The Finn Brothers / Finn (2LP)

スプリット・エンズとクラウデッド・ハウスの中心メンバーとしておなじみの、ティム・フィンとニール・フィンによるフィン・ブラザーズのファースト・アルバムが、2LP仕様で初アナログ化。(発売当時のアーティスト名はFinnでした。)

Finn

発売は95年で、ティムがクラウデッド・ハウスに参加したものの、91年リリースのアルバム「Woodface」1枚で離脱した後だったので、当時はちょっと意外なリリースでした。
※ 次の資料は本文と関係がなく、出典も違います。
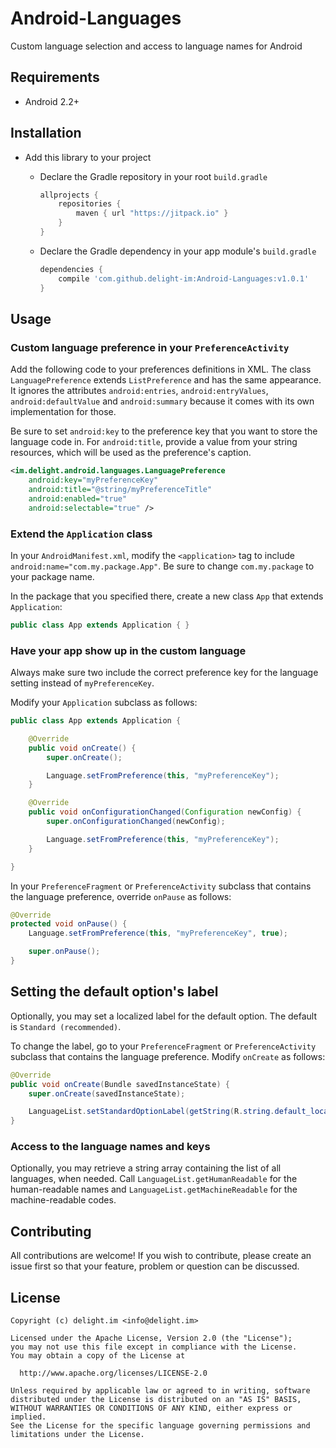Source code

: # Android-Languages

Custom language selection and access to language names for Android

## Requirements

 * Android 2.2+

## Installation

 * Add this library to your project
   * Declare the Gradle repository in your root `build.gradle`

     ```gradle
     allprojects {
         repositories {
             maven { url "https://jitpack.io" }
         }
     }
     ```

   * Declare the Gradle dependency in your app module's `build.gradle`

     ```gradle
     dependencies {
         compile 'com.github.delight-im:Android-Languages:v1.0.1'
     }
     ```

## Usage

### Custom language preference in your `PreferenceActivity`

Add the following code to your preferences definitions in XML. The class `LanguagePreference` extends `ListPreference` and has the same appearance. It ignores the attributes `android:entries`, `android:entryValues`, `android:defaultValue` and `android:summary` because it comes with its own implementation for those.

Be sure to set `android:key` to the preference key that you want to store the language code in. For `android:title`, provide a value from your string resources, which will be used as the preference's caption.

```xml
<im.delight.android.languages.LanguagePreference
    android:key="myPreferenceKey"
    android:title="@string/myPreferenceTitle"
    android:enabled="true"
    android:selectable="true" />
```

### Extend the `Application` class

In your `AndroidManifest.xml`, modify the `<application>` tag to include `android:name="com.my.package.App"`. Be sure to change `com.my.package` to your package name.

In the package that you specified there, create a new class `App` that extends `Application`:

```java
public class App extends Application { }
```

### Have your app show up in the custom language

Always make sure two include the correct preference key for the language setting instead of `myPreferenceKey`.

Modify your `Application` subclass as follows:

```java
public class App extends Application {

    @Override
    public void onCreate() {
        super.onCreate();

        Language.setFromPreference(this, "myPreferenceKey");
    }

    @Override
    public void onConfigurationChanged(Configuration newConfig) {
        super.onConfigurationChanged(newConfig);

        Language.setFromPreference(this, "myPreferenceKey");
    }

}
```

In your `PreferenceFragment` or `PreferenceActivity` subclass that contains the language preference, override `onPause` as follows:

```java
@Override
protected void onPause() {
    Language.setFromPreference(this, "myPreferenceKey", true);

    super.onPause();
}
```

## Setting the default option's label

Optionally, you may set a localized label for the default option. The default is `Standard (recommended)`.

To change the label, go to your `PreferenceFragment` or `PreferenceActivity` subclass that contains the language preference. Modify `onCreate` as follows:

```java
@Override
public void onCreate(Bundle savedInstanceState) {
    super.onCreate(savedInstanceState);

    LanguageList.setStandardOptionLabel(getString(R.string.default_locale));
}
```

### Access to the language names and keys

Optionally, you may retrieve a string array containing the list of all languages, when needed. Call `LanguageList.getHumanReadable` for the human-readable names and `LanguageList.getMachineReadable` for the machine-readable codes.

## Contributing

All contributions are welcome! If you wish to contribute, please create an issue first so that your feature, problem or question can be discussed.

## License

```
Copyright (c) delight.im <info@delight.im>

Licensed under the Apache License, Version 2.0 (the "License");
you may not use this file except in compliance with the License.
You may obtain a copy of the License at

  http://www.apache.org/licenses/LICENSE-2.0

Unless required by applicable law or agreed to in writing, software
distributed under the License is distributed on an "AS IS" BASIS,
WITHOUT WARRANTIES OR CONDITIONS OF ANY KIND, either express or implied.
See the License for the specific language governing permissions and
limitations under the License.
```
収録曲の全ての楽器を2人が演奏し、第3のメンバーとも言える、チャド・ブレイクが大胆なミックスを施しており、かなり実験的な内容。
実験的とはいえ、ティムとニールのソングライティングとコーラスは素晴らしく、ポップミュージックを逸脱するものではありません。

久しぶりに聴いたのですが、二人にはポール・マッカートニーの「McCartney」が頭にあったのではと思いました。

LPの2枚目は、89年に録音されたティムとニールのデモ音源10曲。
1曲の未発表曲を除き、FinnのCDシングルなどに収録されたものですが、こうしてまとめていただいてありがたいです。

これらのデモはアルバムFinnの曲のデモではなく、のちにクラウデッド・ハウスのアルバム「Woodface」などに収録される曲が中心で、これらの曲に手応えを感じて、ティムはクラウデッド・ハウスへの参加を決めたのかもしれません。

フィン・ブラザーズ名義では、2005年リリースのセカンドアルバム「Everyones Is Here」があります。(以前こちらに書きました。

クラウデッド・ハウス、ティム、ニールのソロアルバムの中でも、私はこのアルバムが一番好きなので、こちらもアナログで出してほしいです。